[Work instruction]
Only the pictures are to be omitted; every entry beneath should otherwise be duplicated exactly.

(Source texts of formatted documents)
○ ○ ○ ○ ○ ○ ○

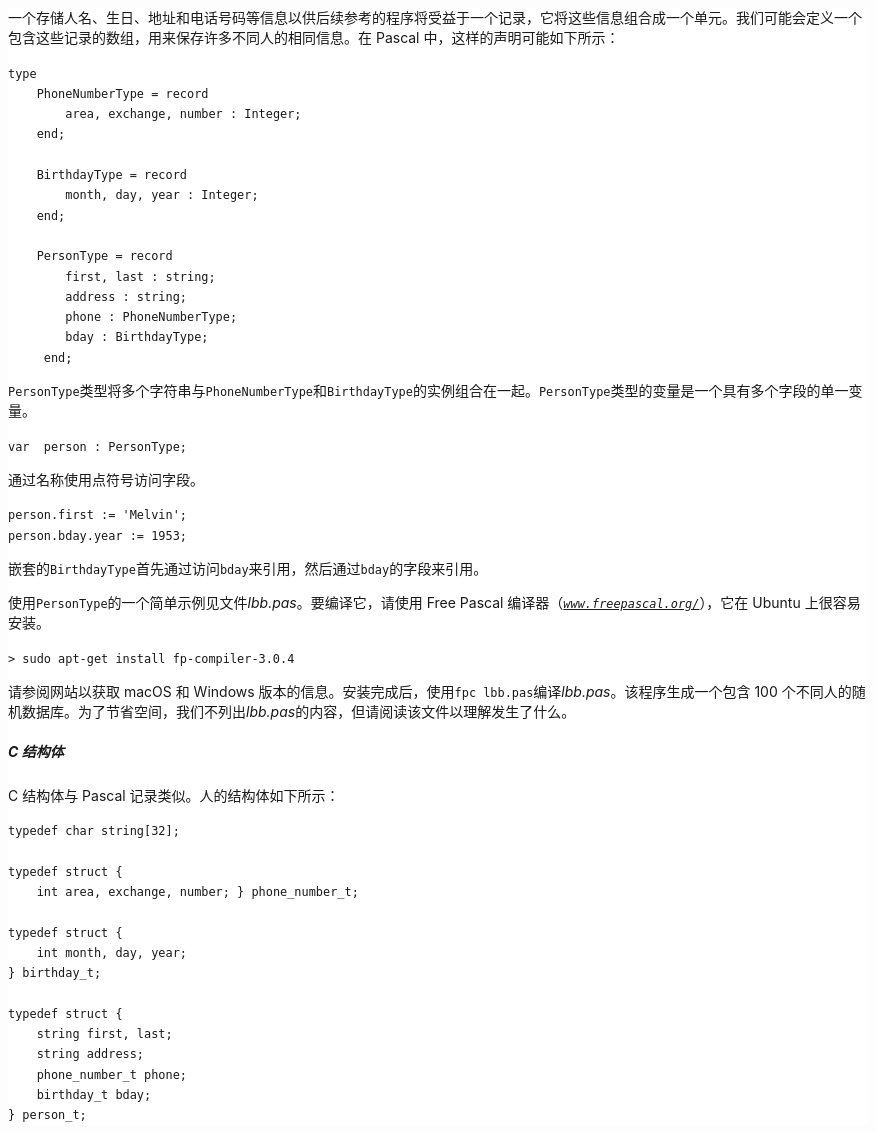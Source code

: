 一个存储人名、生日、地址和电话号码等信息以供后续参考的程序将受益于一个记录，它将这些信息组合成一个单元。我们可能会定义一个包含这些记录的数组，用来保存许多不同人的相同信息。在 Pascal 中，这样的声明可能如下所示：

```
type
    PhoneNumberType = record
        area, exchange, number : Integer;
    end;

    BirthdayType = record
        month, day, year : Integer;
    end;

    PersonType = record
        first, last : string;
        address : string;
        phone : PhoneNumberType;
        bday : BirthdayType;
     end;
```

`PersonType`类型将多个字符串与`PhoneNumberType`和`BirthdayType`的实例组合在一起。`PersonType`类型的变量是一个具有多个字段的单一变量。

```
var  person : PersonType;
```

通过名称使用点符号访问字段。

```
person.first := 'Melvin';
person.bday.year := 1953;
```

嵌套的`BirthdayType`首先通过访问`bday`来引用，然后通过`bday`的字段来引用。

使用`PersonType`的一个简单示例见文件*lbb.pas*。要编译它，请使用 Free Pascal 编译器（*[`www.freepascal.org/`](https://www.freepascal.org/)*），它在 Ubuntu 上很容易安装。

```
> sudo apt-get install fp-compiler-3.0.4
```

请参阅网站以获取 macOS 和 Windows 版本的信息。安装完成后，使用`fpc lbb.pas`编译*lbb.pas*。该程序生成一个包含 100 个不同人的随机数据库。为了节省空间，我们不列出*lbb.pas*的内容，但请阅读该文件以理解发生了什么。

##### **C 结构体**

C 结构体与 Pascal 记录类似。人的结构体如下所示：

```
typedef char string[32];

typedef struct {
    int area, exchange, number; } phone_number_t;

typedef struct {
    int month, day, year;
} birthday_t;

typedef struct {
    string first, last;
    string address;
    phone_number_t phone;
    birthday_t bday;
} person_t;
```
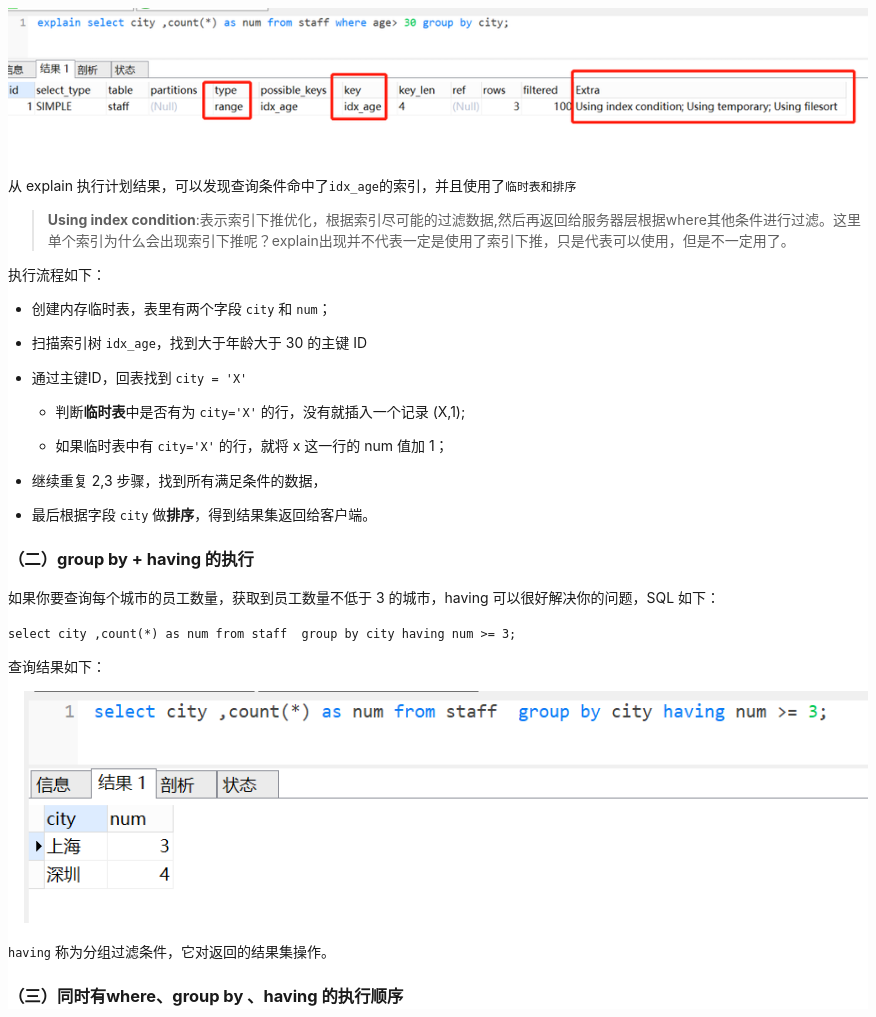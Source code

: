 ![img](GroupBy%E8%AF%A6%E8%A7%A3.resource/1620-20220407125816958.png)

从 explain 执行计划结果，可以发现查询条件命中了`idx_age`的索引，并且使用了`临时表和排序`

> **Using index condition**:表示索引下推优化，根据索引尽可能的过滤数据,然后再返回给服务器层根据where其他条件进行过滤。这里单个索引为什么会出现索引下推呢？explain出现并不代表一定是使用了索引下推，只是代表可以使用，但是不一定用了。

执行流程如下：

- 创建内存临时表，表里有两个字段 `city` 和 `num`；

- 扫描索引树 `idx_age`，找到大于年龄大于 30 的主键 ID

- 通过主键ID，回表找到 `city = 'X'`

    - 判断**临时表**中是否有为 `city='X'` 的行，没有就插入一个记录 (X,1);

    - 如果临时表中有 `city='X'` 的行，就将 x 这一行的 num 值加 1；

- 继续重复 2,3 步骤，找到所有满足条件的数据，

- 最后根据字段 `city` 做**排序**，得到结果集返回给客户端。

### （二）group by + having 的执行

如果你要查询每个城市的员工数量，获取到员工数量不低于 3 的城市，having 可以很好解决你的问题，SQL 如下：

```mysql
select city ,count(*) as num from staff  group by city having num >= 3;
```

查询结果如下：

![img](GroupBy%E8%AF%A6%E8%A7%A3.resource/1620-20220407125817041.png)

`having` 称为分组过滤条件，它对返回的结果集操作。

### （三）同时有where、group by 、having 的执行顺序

○ ○ ○ ○ ○ ○ ○

[Response]
Source code

: 一个存储人名、生日、地址和电话号码等信息以供后续参考的程序将受益于一个记录，它将这些信息组合成一个单元。我们可能会定义一个包含这些记录的数组，用来保存许多不同人的相同信息。在 Pascal 中，这样的声明可能如下所示：

```
type
    PhoneNumberType = record
        area, exchange, number : Integer;
    end;

    BirthdayType = record
        month, day, year : Integer;
    end;

    PersonType = record
        first, last : string;
        address : string;
        phone : PhoneNumberType;
        bday : BirthdayType;
     end;
```

`PersonType`类型将多个字符串与`PhoneNumberType`和`BirthdayType`的实例组合在一起。`PersonType`类型的变量是一个具有多个字段的单一变量。

```
var  person : PersonType;
```

通过名称使用点符号访问字段。

```
person.first := 'Melvin';
person.bday.year := 1953;
```

嵌套的`BirthdayType`首先通过访问`bday`来引用，然后通过`bday`的字段来引用。

使用`PersonType`的一个简单示例见文件*lbb.pas*。要编译它，请使用 Free Pascal 编译器（*[`www.freepascal.org/`](https://www.freepascal.org/)*），它在 Ubuntu 上很容易安装。

```
> sudo apt-get install fp-compiler-3.0.4
```

请参阅网站以获取 macOS 和 Windows 版本的信息。安装完成后，使用`fpc lbb.pas`编译*lbb.pas*。该程序生成一个包含 100 个不同人的随机数据库。为了节省空间，我们不列出*lbb.pas*的内容，但请阅读该文件以理解发生了什么。

##### **C 结构体**

C 结构体与 Pascal 记录类似。人的结构体如下所示：

```
typedef char string[32];

typedef struct {
    int area, exchange, number; } phone_number_t;

typedef struct {
    int month, day, year;
} birthday_t;

typedef struct {
    string first, last;
    string address;
    phone_number_t phone;
    birthday_t bday;
} person_t;
```
Source code

: ![img](GroupBy%E8%AF%A6%E8%A7%A3.resource/1620-20220407125816958.png)

从 explain 执行计划结果，可以发现查询条件命中了`idx_age`的索引，并且使用了`临时表和排序`

> **Using index condition**:表示索引下推优化，根据索引尽可能的过滤数据,然后再返回给服务器层根据where其他条件进行过滤。这里单个索引为什么会出现索引下推呢？explain出现并不代表一定是使用了索引下推，只是代表可以使用，但是不一定用了。

执行流程如下：

- 创建内存临时表，表里有两个字段 `city` 和 `num`；

- 扫描索引树 `idx_age`，找到大于年龄大于 30 的主键 ID

- 通过主键ID，回表找到 `city = 'X'`

    - 判断**临时表**中是否有为 `city='X'` 的行，没有就插入一个记录 (X,1);

    - 如果临时表中有 `city='X'` 的行，就将 x 这一行的 num 值加 1；

- 继续重复 2,3 步骤，找到所有满足条件的数据，

- 最后根据字段 `city` 做**排序**，得到结果集返回给客户端。

### （二）group by + having 的执行

如果你要查询每个城市的员工数量，获取到员工数量不低于 3 的城市，having 可以很好解决你的问题，SQL 如下：

```mysql
select city ,count(*) as num from staff  group by city having num >= 3;
```

查询结果如下：

![img](GroupBy%E8%AF%A6%E8%A7%A3.resource/1620-20220407125817041.png)

`having` 称为分组过滤条件，它对返回的结果集操作。

### （三）同时有where、group by 、having 的执行顺序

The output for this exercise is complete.